Au sommet du Schilthorn avec George Lazenby. Photo: Serge Enderlin

L’Oberland sans les hordes

Les lecteurs de Heidi.news ne nous l’ont pas demandé, mais comme nous passions dans le coin, nous en avons profité. A quoi ressemble l’endroit le plus touristique du pays au temps du coronavirus?

Comment dire? En théorie, c’était un rêve de cycliste, deux lacs turquoise en enfilade, celui de Thoune, celui de Brienz, rouler dans une carte postale. Le temps de se rappeler que leur apparence singulière est due au calcaire moulu par les glaciers, dont les particules en suspension dans l’eau absorbent toutes les couleurs du spectre solaire sauf une qu’elles réfléchissent, le bleu turquoise.

Sauf qu’en réalité, impossible de jouir du spectacle. Il y a peu de place entre les rochers plongeant à pic et la rive, et il a fallu y caser une voie de chemin de fer, une route nationale, un camping ici ou là.
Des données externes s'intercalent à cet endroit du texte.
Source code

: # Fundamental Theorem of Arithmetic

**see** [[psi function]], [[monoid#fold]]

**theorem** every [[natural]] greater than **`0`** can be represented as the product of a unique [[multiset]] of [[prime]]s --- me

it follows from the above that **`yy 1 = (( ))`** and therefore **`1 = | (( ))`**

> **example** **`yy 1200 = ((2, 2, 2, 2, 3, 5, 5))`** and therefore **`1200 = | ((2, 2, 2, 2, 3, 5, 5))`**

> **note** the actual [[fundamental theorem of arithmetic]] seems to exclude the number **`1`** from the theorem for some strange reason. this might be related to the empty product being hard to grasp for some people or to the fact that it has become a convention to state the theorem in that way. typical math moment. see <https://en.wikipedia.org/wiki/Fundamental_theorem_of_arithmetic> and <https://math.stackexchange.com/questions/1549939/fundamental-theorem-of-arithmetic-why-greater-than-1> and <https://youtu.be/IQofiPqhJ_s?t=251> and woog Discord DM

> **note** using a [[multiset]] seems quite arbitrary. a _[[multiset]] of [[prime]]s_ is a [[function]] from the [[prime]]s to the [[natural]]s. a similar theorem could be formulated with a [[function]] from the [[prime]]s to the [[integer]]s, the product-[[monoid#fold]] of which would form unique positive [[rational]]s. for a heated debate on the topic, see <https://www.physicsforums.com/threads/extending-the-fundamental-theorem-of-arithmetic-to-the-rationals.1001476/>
Parent pauvre de l’opération, la piste cyclable. Sur quarante kilomètres, elle longe de si près les poids lourd polonais ou letton qu’on finit par attendre celui qui, immanquablement après 72 heures au volant pour 800 euros par mois et malgré les amphétamines, finira par accrocher le pédaleur sur le bas-côté ou par l’écraser contre le mur qui retient la falaise. Ils en ressortent rarement vivants. Cette pensée sombre rend le turquoise morbide.